Let $F$ be a finite field. Show that any function from $F$ to $F$ is a polynomial function.

I know that finite fields are fields of $p$ elements for $p$ prime [EDIT: It's actually $p^n$ for $p$ prime; see comment below]. Since I have $p$ choices for the $p$ elements to map to, then I have $p^p$ distinct functions. I think every function can be written in the form $f(x) = a_{p-1}x^{p-1} + \dots + a_0x^0$. For then given the values $f(0), f(1), \ldots f(p-1)$, I can solve for the coefficents by the linear system of equations

$$ a_0 + \sum_{i=1}^{p-1} n^i a_i = f(n).$$

This then gives me a $p-1 \times p-1$ square matrix over the field $\mathbb{F}_p$:

$$\left( \begin{array}{ccccc} 1& 0 & 0 & \ldots & 0 \\ 1& 1 & 1 & \dots & 1 \\ 1& 2 & 4 & \dots & 2^{p-1} \\ \vdots & \vdots & \vdots & & \vdots \\ 1 & p-1 & (p-1)^2 & \dots & (p-1)^{p-1} \end{array} \right) \left( \begin{array}{c} a_0 \\ a_1 \\ a_2 \\ \vdots \\ a_{p-1} \end{array}\right) = \left( \begin{array}{c} f(0) \\ f(1) \\ f(2) \\ \vdots \\ f(p-1) \end{array} \right)$$

If I can show this matrix is invertible, then I can always find the $a_i$. But I am a bit stumped on how to show this (partially because I don't think I've ever done linear algebra in a vector space over a finite field).
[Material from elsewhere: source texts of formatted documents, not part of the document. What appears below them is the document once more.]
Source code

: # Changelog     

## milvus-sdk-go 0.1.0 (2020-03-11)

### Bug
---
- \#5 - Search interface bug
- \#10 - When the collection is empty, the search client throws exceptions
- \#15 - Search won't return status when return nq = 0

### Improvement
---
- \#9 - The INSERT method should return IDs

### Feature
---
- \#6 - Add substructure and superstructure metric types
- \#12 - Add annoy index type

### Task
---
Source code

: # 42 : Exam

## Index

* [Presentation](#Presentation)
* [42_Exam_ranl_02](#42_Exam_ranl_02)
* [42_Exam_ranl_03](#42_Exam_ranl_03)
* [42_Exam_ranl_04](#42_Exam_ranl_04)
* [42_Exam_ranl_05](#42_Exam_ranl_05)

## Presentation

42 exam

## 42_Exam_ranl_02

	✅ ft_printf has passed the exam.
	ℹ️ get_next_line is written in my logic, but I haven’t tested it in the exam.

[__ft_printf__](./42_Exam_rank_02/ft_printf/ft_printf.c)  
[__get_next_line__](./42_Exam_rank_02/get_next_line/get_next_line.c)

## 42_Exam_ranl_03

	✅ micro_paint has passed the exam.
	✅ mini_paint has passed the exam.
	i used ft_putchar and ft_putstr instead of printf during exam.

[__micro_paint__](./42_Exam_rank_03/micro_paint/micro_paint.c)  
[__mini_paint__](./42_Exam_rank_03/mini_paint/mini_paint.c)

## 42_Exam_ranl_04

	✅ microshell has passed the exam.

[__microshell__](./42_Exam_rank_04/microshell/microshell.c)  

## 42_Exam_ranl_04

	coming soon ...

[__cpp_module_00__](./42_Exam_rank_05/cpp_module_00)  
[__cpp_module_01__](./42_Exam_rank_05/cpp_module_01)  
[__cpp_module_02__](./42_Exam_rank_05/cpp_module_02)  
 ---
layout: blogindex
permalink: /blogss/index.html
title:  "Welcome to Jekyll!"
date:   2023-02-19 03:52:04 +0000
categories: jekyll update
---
It does not seem easy to show linear independence, or nonzero determinant, or full row rank.


Alternatively (I just thought of this), can I show this is true by arguing that the map between the two sets (the set of polynomials of degree $p-1$; and the set of functions $F \to F$) is injective, and that it must be a bijection because the sets have the same cardinality $p^p$?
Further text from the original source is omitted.